The lookahead class can also be divided into two subclasses:

• Policies based on value function approximations (VFAs) – If we are in a state (this might capture how much inventory we have on hand), and take an action (e.g. ordering more inventory) that takes us to a new state, we might estimate the value of being in this new state. This estimate (we can rarely do this exactly) is known as a value function approximation. VFAs are comparable to the Q-factors in Q-learning, and can be approximated using any of the tools from machine learning.
• Direct lookaheads (DLAs) – The easiest example of a DLA is a navigation system that decides whether you should turn or go straight by finding the best path (or at least an approximation) to the destination. This path can be updated periodically during the trip. Another example of a DLA is when you plan several moves into the future when playing a game to determine what move you make now.

These four classes of policies (PFAs, CFAs, VFAs and DLAs) cover every possible method for making decisions over time that has been used by any of the research communities working on sequential decisions, along with any method used in practice. In other words, I claim that these four classes are universal, which means they include whatever you might be using now (without knowing it).  This does not mean I have solved everyone’s problems… these are meta-classes.  Picking any of the four (meta) classes means you still have work to do choosing the precise policy within the meta-class, and you may even design hybrids.

I close by noting that these four classes of policies span all the methods currently used in reinforcement learning for sequential decision problems, but the four classes are much broader, and covers a broader class of problems.  See the decision in my upcoming book Reinforcement Learning and Stochastic Optimization: A unified framework for sequential decisions

## Reinforcement learning as defined by a community II

I are going to revisit Ben’s three characteristics of reinforcement learning, beginning with one fairly major tweak.  I have two issues with his characterization of “an agent acting on the environment receiving a reward:”

• First, we have to define what it means to “act on the environment.”  Is observing the environment an instance of “acting on the environment”?  If someone pulls out a pair of binoculars to observe what types of birds are in an area, is that “acting on an environment”?
• Second, what if our “agent” has only one action to choose from, so she is always making the same action.  I am quite sure that no-one would view that as a reinforcement learning problem.  Implicit in the idea of “acting on the environment” is the idea that there is a choice of actions.  In other words, the agent needs to make a decision.
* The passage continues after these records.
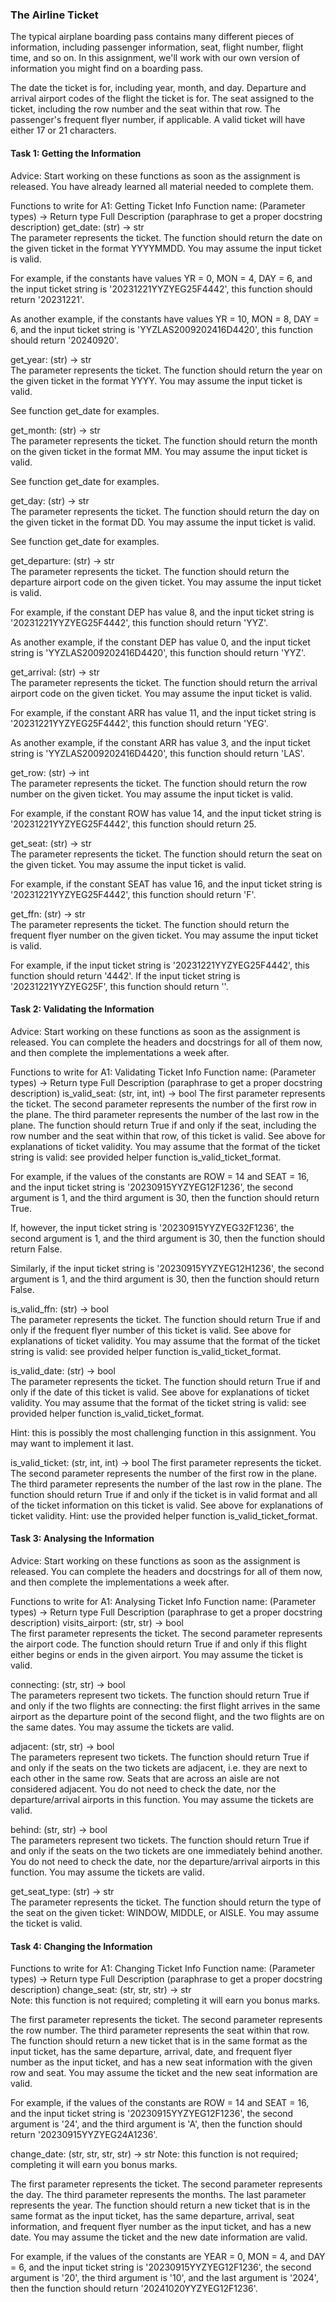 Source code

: ### The Airline Ticket
The typical airplane boarding pass contains many different pieces of information, including passenger information, seat, flight number, flight time, and so on. In this assignment, we'll work with our own version of information you might find on a boarding pass.


The date the ticket is for, including year, month, and day.
Departure and arrival airport codes of the flight the ticket is for.
The seat assigned to the ticket, including the row number and the seat within that row.
The passenger's frequent flyer number, if applicable.
A valid ticket will have either 17 or 21 characters.


#### Task 1: Getting the Information
Advice: Start working on these functions as soon as the assignment is released. You have already learned all material needed to complete them.

Functions to write for A1: Getting Ticket Info
Function name:
(Parameter types) -> Return type	Full Description (paraphrase to get a proper docstring description)
get_date:
(str) -> str	
The parameter represents the ticket. The function should return the date on the given ticket in the format YYYYMMDD. You may assume the input ticket is valid.

For example, if the constants have values YR = 0, MON = 4, DAY = 6, and the input ticket string is '20231221YYZYEG25F4442', this function should return '20231221'.

As another example, if the constants have values YR = 10, MON = 8, DAY = 6, and the input ticket string is 'YYZLAS2009202416D4420', this function should return '20240920'.

get_year:
(str) -> str	
The parameter represents the ticket. The function should return the year on the given ticket in the format YYYY. You may assume the input ticket is valid.

See function get_date for examples.

get_month:
(str) -> str	
The parameter represents the ticket. The function should return the month on the given ticket in the format MM. You may assume the input ticket is valid.

See function get_date for examples.

get_day:
(str) -> str	
The parameter represents the ticket. The function should return the day on the given ticket in the format DD. You may assume the input ticket is valid.

See function get_date for examples.

get_departure:
(str) -> str	
The parameter represents the ticket. The function should return the departure airport code on the given ticket. You may assume the input ticket is valid.

For example, if the constant DEP has value 8, and the input ticket string is '20231221YYZYEG25F4442', this function should return 'YYZ'.

As another example, if the constant DEP has value 0, and the input ticket string is 'YYZLAS2009202416D4420', this function should return 'YYZ'.

get_arrival:
(str) -> str	
The parameter represents the ticket. The function should return the arrival airport code on the given ticket. You may assume the input ticket is valid.

For example, if the constant ARR has value 11, and the input ticket string is '20231221YYZYEG25F4442', this function should return 'YEG'.

As another example, if the constant ARR has value 3, and the input ticket string is 'YYZLAS2009202416D4420', this function should return 'LAS'.

get_row:
(str) -> int	
The parameter represents the ticket. The function should return the row number on the given ticket. You may assume the input ticket is valid.

For example, if the constant ROW has value 14, and the input ticket string is '20231221YYZYEG25F4442', this function should return 25.

get_seat:
(str) -> str	
The parameter represents the ticket. The function should return the seat on the given ticket. You may assume the input ticket is valid.

For example, if the constant SEAT has value 16, and the input ticket string is '20231221YYZYEG25F4442', this function should return 'F'.

get_ffn:
(str) -> str	
The parameter represents the ticket. The function should return the frequent flyer number on the given ticket. You may assume the input ticket is valid.

For example, if the input ticket string is '20231221YYZYEG25F4442', this function should return '4442'. If the input ticket string is '20231221YYZYEG25F', this function should return ''.

 

#### Task 2: Validating the Information
Advice: Start working on these functions as soon as the assignment is released. You can complete the headers and docstrings for all of them now, and then complete the implementations a week after.

Functions to write for A1: Validating Ticket Info
Function name:
(Parameter types) -> Return type	Full Description (paraphrase to get a proper docstring description)
is_valid_seat:
(str, int, int) -> bool	
The first parameter represents the ticket. The second parameter represents the number of the first row in the plane. The third parameter represents the number of the last row in the plane. The function should return True if and only if the seat, including the row number and the seat within that row, of this ticket is valid. See above for explanations of ticket validity. You may assume that the format of the ticket string is valid: see provided helper function is_valid_ticket_format.

For example, if the values of the constants are ROW = 14 and SEAT = 16, and the input ticket string is '20230915YYZYEG12F1236', the second argument is 1, and the third argument is 30, then the function should return True.

If, however, the input ticket string is '20230915YYZYEG32F1236', the second argument is 1, and the third argument is 30, then the function should return False.

Similarly, if the input ticket string is '20230915YYZYEG12H1236', the second argument is 1, and the third argument is 30, then the function should return False.

is_valid_ffn:
(str) -> bool	
The parameter represents the ticket. The function should return True if and only if the frequent flyer number of this ticket is valid. See above for explanations of ticket validity. You may assume that the format of the ticket string is valid: see provided helper function is_valid_ticket_format.

is_valid_date:
(str) -> bool	
The parameter represents the ticket. The function should return True if and only if the date of this ticket is valid. See above for explanations of ticket validity. You may assume that the format of the ticket string is valid: see provided helper function is_valid_ticket_format.

Hint: this is possibly the most challenging function in this assignment. You may want to implement it last.

is_valid_ticket:
(str, int, int) -> bool	
The first parameter represents the ticket. The second parameter represents the number of the first row in the plane. The third parameter represents the number of the last row in the plane. The function should return True if and only if the ticket is in valid format and all of the ticket information on this ticket is valid. See above for explanations of ticket validity. Hint: use the provided helper function is_valid_ticket_format.

 

#### Task 3: Analysing the Information
Advice: Start working on these functions as soon as the assignment is released. You can complete the headers and docstrings for all of them now, and then complete the implementations a week after.

Functions to write for A1: Analysing Ticket Info
Function name:
(Parameter types) -> Return type	Full Description (paraphrase to get a proper docstring description)
visits_airport:
(str, str) -> bool	
The first parameter represents the ticket. The second parameter represents the airport code. The function should return True if and only if this flight either begins or ends in the given airport. You may assume the ticket is valid.

connecting:
(str, str) -> bool	
The parameters represent two tickets. The function should return True if and only if the two flights are connecting: the first flight arrives in the same airport as the departure point of the second flight, and the two flights are on the same dates. You may assume the tickets are valid.

adjacent:
(str, str) -> bool	
The parameters represent two tickets. The function should return True if and only if the seats on the two tickets are adjacent, i.e. they are next to each other in the same row. Seats that are across an aisle are not considered adjacent. You do not need to check the date, nor the departure/arrival airports in this function. You may assume the tickets are valid.

behind:
(str, str) -> bool	
The parameters represent two tickets. The function should return True if and only if the seats on the two tickets are one immediately behind another. You do not need to check the date, nor the departure/arrival airports in this function. You may assume the tickets are valid.

get_seat_type:
(str) -> str	
The parameter represents the ticket. The function should return the type of the seat on the given ticket: WINDOW, MIDDLE, or AISLE. You may assume the ticket is valid.

 

#### Task 4: Changing the Information
Functions to write for A1: Changing Ticket Info
Function name:
(Parameter types) -> Return type	Full Description (paraphrase to get a proper docstring description)
change_seat:
(str, str, str) -> str	
Note: this function is not required; completing it will earn you bonus marks.

The first parameter represents the ticket. The second parameter represents the row number. The third parameter represents the seat within that row. The function should return a new ticket that is in the same format as the input ticket, has the same departure, arrival, date, and frequent flyer number as the input ticket, and has a new seat information with the given row and seat. You may assume the ticket and the new seat information are valid.

For example, if the values of the constants are ROW = 14 and SEAT = 16, and the input ticket string is '20230915YYZYEG12F1236', the second argument is '24', and the third argument is 'A', then the function should return '20230915YYZYEG24A1236'.

change_date:
(str, str, str, str) -> str	
Note: this function is not required; completing it will earn you bonus marks.

The first parameter represents the ticket. The second parameter represents the day. The third parameter represents the months. The last parameter represents the year. The function should return a new ticket that is in the same format as the input ticket, has the same departure, arrival, seat information, and frequent flyer number as the input ticket, and has a new date. You may assume the ticket and the new date information are valid.

For example, if the values of the constants are YEAR = 0, MON = 4, and DAY = 6, and the input ticket string is '20230915YYZYEG12F1236', the second argument is '20', the third argument is '10', and the last argument is '2024', then the function should return '20241020YYZYEG12F1236'.

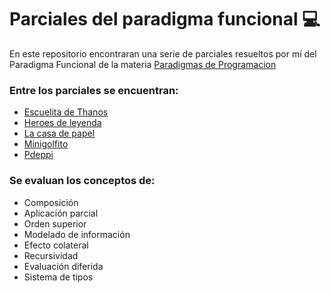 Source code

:# Parciales del paradigma funcional :computer:

En este repositorio encontraran una serie de parciales resueltos por mí del Paradigma Funcional de la materia [Paradigmas de Programacion](https://www.pdep.com.ar/)

### Entre los parciales se encuentran:
- [Escuelita de Thanos](1)
- [Heroes de leyenda](2)
- [La casa de papel](3)
- [Minigolfito](4)
- [Pdeppi](5)

### Se evaluan los conceptos de:
* Composición
* Aplicación parcial
* Orden superior
* Modelado de información
* Efecto colateral
* Recursividad
* Evaluación diferida
* Sistema de tipos



[1]: https://github.com/mbeorlegui/PracticasHaskell/tree/master/escuelita-de-thanos
[2]: https://github.com/mbeorlegui/PracticasHaskell/tree/master/heroes-de-leyenda
[3]: https://github.com/mbeorlegui/PracticasHaskell/tree/master/la-casa-de-papel
[4]: https://github.com/mbeorlegui/PracticasHaskell/tree/master/minigolfito
[5]: https://github.com/mbeorlegui/PracticasHaskell/tree/master/pdeppi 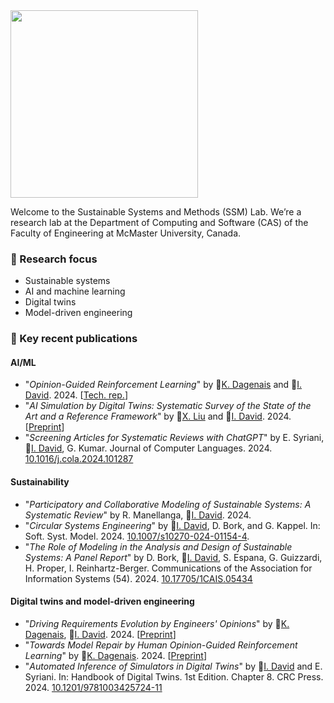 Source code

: <img src="https://istvandavid.com/wp-content/uploads/2023/11/ssm-full-768x126.png" width="300"/>

Welcome to the Sustainable Systems and Methods (SSM) Lab. We’re a research lab at the Department of Computing and Software (CAS) of the Faculty of Engineering at McMaster University, Canada.

### :telescope: Research focus
- Sustainable systems
- AI and machine learning
- Digital twins
- Model-driven engineering

### :page_with_curl: Key recent publications
#### AI/ML
- "_Opinion-Guided Reinforcement Learning_" by :bust_in_silhouette:[K. Dagenais](https://github.com/dagenaik) and :bust_in_silhouette:[I. David](https://istvandavid.com/). 2024. [[Tech. rep.](https://arxiv.org/abs/2405.17287)]
- "_AI Simulation by Digital Twins: Systematic Survey of the State of the Art and a Reference Framework_" by :bust_in_silhouette:[X. Liu](https://github.com/sharonlll) and :bust_in_silhouette:[I. David](https://istvandavid.com/). 2024. [[Preprint](https://istvandavid.com/files/AI-Simulation-Survey-2024.pdf)]
- "_Screening Articles for Systematic Reviews with ChatGPT_" by E. Syriani, :bust_in_silhouette:[I. David](https://istvandavid.com/), G. Kumar. Journal of Computer Languages. 2024. [10.1016/j.cola.2024.101287](https://doi.org/10.1016/j.cola.2024.101287)

#### Sustainability
- "_Participatory and Collaborative Modeling of Sustainable Systems: A Systematic Review_" by R. Manellanga, :bust_in_silhouette:[I. David](https://istvandavid.com/). 2024.
- "_Circular Systems Engineering_" by :bust_in_silhouette:[I. David](https://istvandavid.com/), D. Bork, and G. Kappel. In: Soft. Syst. Model. 2024. [10.1007/s10270-024-01154-4](https://doi.org/10.1007/s10270-024-01154-4).
- "_The Role of Modeling in the Analysis and Design of Sustainable Systems: A Panel Report_" by D. Bork, :bust_in_silhouette:[I. David](https://istvandavid.com/), S. Espana, G. Guizzardi, H. Proper, I. Reinhartz-Berger. Communications of the Association for Information Systems (54). 2024. [10.17705/1CAIS.05434](https://aisel.aisnet.org/cais/vol54/iss1/41/)

#### Digital twins and model-driven engineering
- "_Driving Requirements Evolution by Engineers' Opinions_" by :bust_in_silhouette:[K. Dagenais](https://github.com/dagenaik), :bust_in_silhouette:[I. David](https://istvandavid.com/). 2024. [[Preprint](https://istvandavid.com/files/Requirements-evolution-uncertainty-MPM4CPS-2024.pdf)]
- "_Towards Model Repair by Human Opinion-Guided Reinforcement Learning_" by :bust_in_silhouette:[K. Dagenais](https://github.com/dagenaik). 2024. [[Preprint](https://kyannadagenais.ca/uploads/papers/Model-repair-guided-reinforcement-learning-SRC2024.pdf)]
- "_Automated Inference of Simulators in Digital Twins_" by :bust_in_silhouette:[I. David](https://istvandavid.com/) and E. Syriani. In: Handbook of Digital Twins. 1st Edition. Chapter 8. CRC Press. 2024. [10.1201/9781003425724-11](https://doi.org/10.1201/9781003425724-11)
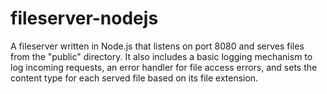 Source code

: # fileserver-nodejs
A fileserver written in Node.js that listens on port 8080 and serves files from the "public" directory. It also includes a basic logging mechanism to log incoming requests, an error handler for file access errors, and sets the content type for each served file based on its file extension.
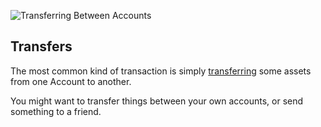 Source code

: ![Transferring Between Accounts](/quests-images/key/4-KeyImage_SendingAssets.webp)

## Transfers

The most common kind of transaction is simply [transferring](?glossaryAnchor=transfers) some assets from one Account to another.

You might want to transfer things between your own accounts, or send something to a friend.
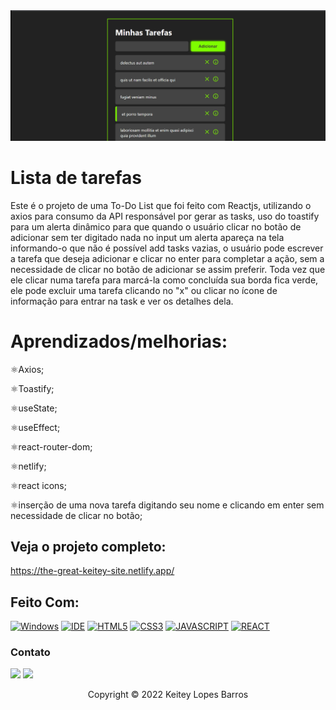 <img src="gif/tarefas.gif" alt="gif lista de tarefas">

# Lista de tarefas

Este é o projeto de uma To-Do List que foi feito com Reactjs, utilizando o axios para consumo da API responsável por gerar as tasks, uso do toastify para um alerta dinâmico para que quando o usuário clicar no botão de adicionar sem ter digitado nada no input um alerta apareça na tela informando-o que não é possível add tasks vazias, o usuário pode escrever a tarefa que deseja adicionar e  clicar no enter para completar a ação, sem a necessidade de clicar no botão de adicionar se assim preferir. Toda vez que ele clicar numa tarefa para marcá-la como concluída sua borda fica verde, ele pode excluir uma tarefa clicando no "x" ou clicar no ícone de informação para entrar na task e ver os detalhes dela. 

# Aprendizados/melhorias:

⚛️Axios; 

⚛️Toastify; 

⚛️useState; 

⚛️useEffect; 

⚛️react-router-dom; 

⚛️netlify; 

⚛️react icons; 

⚛️inserção de uma nova tarefa digitando seu nome e clicando em enter sem necessidade de clicar no botão; 


## Veja o projeto completo:

https://the-great-keitey-site.netlify.app/

## Feito Com:

[![Windows](https://img.shields.io/badge/Windows-0078D6?style=for-the-badge&logo=windows&logoColor=white)](https://www.microsoft.com/pt-br/windows/get-windows-10)
[![IDE](https://img.shields.io/badge/Visual_studio_code-0078D4?style=for-the-badge&logo=visual%20studio%20code&logoColor=white)](https://code.visualstudio.com/)
[![HTML5](https://img.shields.io/badge/HTML5-E34F26?style=for-the-badge&logo=html5&logoColor=white)](https://developer.mozilla.org/pt-BR/docs/Web/HTML)
[![CSS3](https://img.shields.io/badge/CSS3-1572B6?style=for-the-badge&logo=css3&logoColor=white)](https://developer.mozilla.org/pt-BR/docs/Web/CSS)
[![JAVASCRIPT](https://img.shields.io/badge/JavaScript-F7DF1E?style=for-the-badge&logo=javascript&logoColor=black)](https://developer.mozilla.org/pt-BR/docs/Web/JavaScript)
[![REACT](https://img.shields.io/badge/React-20232A?style=for-the-badge&logo=react&logoColor=61DAFB)](https://developer.mozilla.org/pt-BR/docs/Web/React)

### Contato

  <a href = "mailto:keiteybarros@gmail.com"><img src="https://img.shields.io/badge/Gmail-D14836?style=for-the-badge&logo=gmail&logoColor=white" target="_blank"></a>
  <a href="https://www.linkedin.com/in/keitey-barros-21bb8bb4/" target="_blank"><img src="https://img.shields.io/badge/-LinkedIn-%230077B5?style=for-the-badge&logo=linkedin&logoColor=white" target="_blank"></a> 

<p align="center">Copyright © 2022 Keitey Lopes Barros</p>
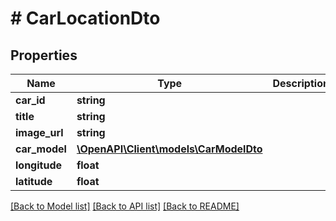 # # CarLocationDto

## Properties

Name | Type | Description | Notes
------------ | ------------- | ------------- | -------------
**car_id** | **string** |  |
**title** | **string** |  |
**image_url** | **string** |  |
**car_model** | [**\OpenAPI\Client\models\CarModelDto**](CarModelDto.md) |  |
**longitude** | **float** |  |
**latitude** | **float** |  |

[[Back to Model list]](../../README.md#models) [[Back to API list]](../../README.md#endpoints) [[Back to README]](../../README.md)
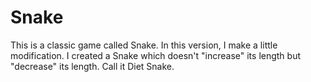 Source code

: # Snake
This is a classic game called Snake. In this version, I make a little modification. I created a Snake which doesn't "increase" its length but "decrease" its length. Call it Diet Snake.
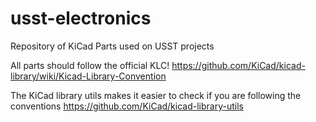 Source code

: # usst-electronics
Repository of KiCad Parts used on USST projects

All parts should follow the official KLC!
https://github.com/KiCad/kicad-library/wiki/Kicad-Library-Convention

The KiCad library utils makes it easier to check if you are following the conventions
https://github.com/KiCad/kicad-library-utils
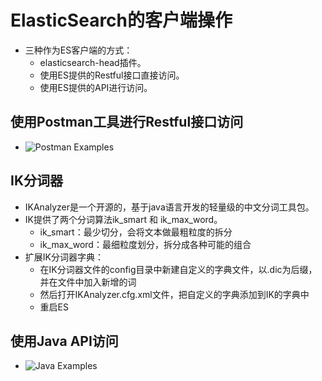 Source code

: # ElasticSearch的客户端操作

  - 三种作为ES客户端的方式：
    - elasticsearch-head插件。
    - 使用ES提供的Restful接口直接访问。
    - 使用ES提供的API进行访问。
    
## 使用Postman工具进行Restful接口访问

  - ![Postman Examples](代码/Postman/ElasticSearch_Postman)
  
## IK分词器

  - IKAnalyzer是一个开源的，基于java语言开发的轻量级的中文分词工具包。
  - IK提供了两个分词算法ik_smart 和 ik_max_word。
    - ik_smart：最少切分，会将文本做最粗粒度的拆分
    - ik_max_word：最细粒度划分，拆分成各种可能的组合
  - 扩展IK分词器字典：
    - 在IK分词器文件的config目录中新建自定义的字典文件，以.dic为后缀，并在文件中加入新增的词
    - 然后打开IKAnalyzer.cfg.xml文件，把自定义的字典添加到IK的字典中
    - 重启ES
  
## 使用Java API访问

  - ![Java Examples](代码/Java)
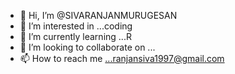 - 👋 Hi, I’m @SIVARANJANMURUGESAN
- 👀 I’m interested in ...coding
- 🌱 I’m currently learning ...R
- 💞️ I’m looking to collaborate on ...
- 📫 How to reach me ...ranjansiva1997@gmail.com

<!---
SIVARANJANMURUGESAN/SIVARANJANMURUGESAN is a ✨ special ✨ repository because its `README.md` (this file) appears on your GitHub profile.
You can click the Preview link to take a look at your changes.
--->
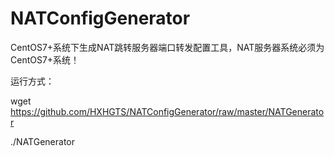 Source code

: # NATConfigGenerator
CentOS7+系统下生成NAT跳转服务器端口转发配置工具，NAT服务器系统必须为CentOS7+系统！

运行方式：

wget https://github.com/HXHGTS/NATConfigGenerator/raw/master/NATGenerator

./NATGenerator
So, my “tweak” to Ben’s characterization of reinforcement learning would go as follows:

• An agent making a decision that produces a contribution (or cost, or some performance metric).
• A community that identifies its work as “reinforcement learning.”
• The set of methods developed by the community using the methods it self-identifies as “reinforcement learning” applied to the problem class.

Now, replace “reinforcement learning” with the name of any field working in the broad area of sequential decision problems.  This could be dynamic programming, stochastic programming, optimal control (in discrete time), stochastic search (derivative-free or derivative-based), simulation-optimization, or active learning (also known as the multiarmed bandit problem).

Or, we could draw all these communities together by using:

• Problem class: any sequential decision problem (characterized by describing the application setting).
• Methods: any of the four classes of policies (and possibly a hybrid).

With these two dimensions, we can describe work we are doing by a) describing the application context, and then b) describing the class of policy (or policies if developing a hybrid) that you are using.  This is much more meaningful than saying that you are solving a problem with “reinforcement learning.”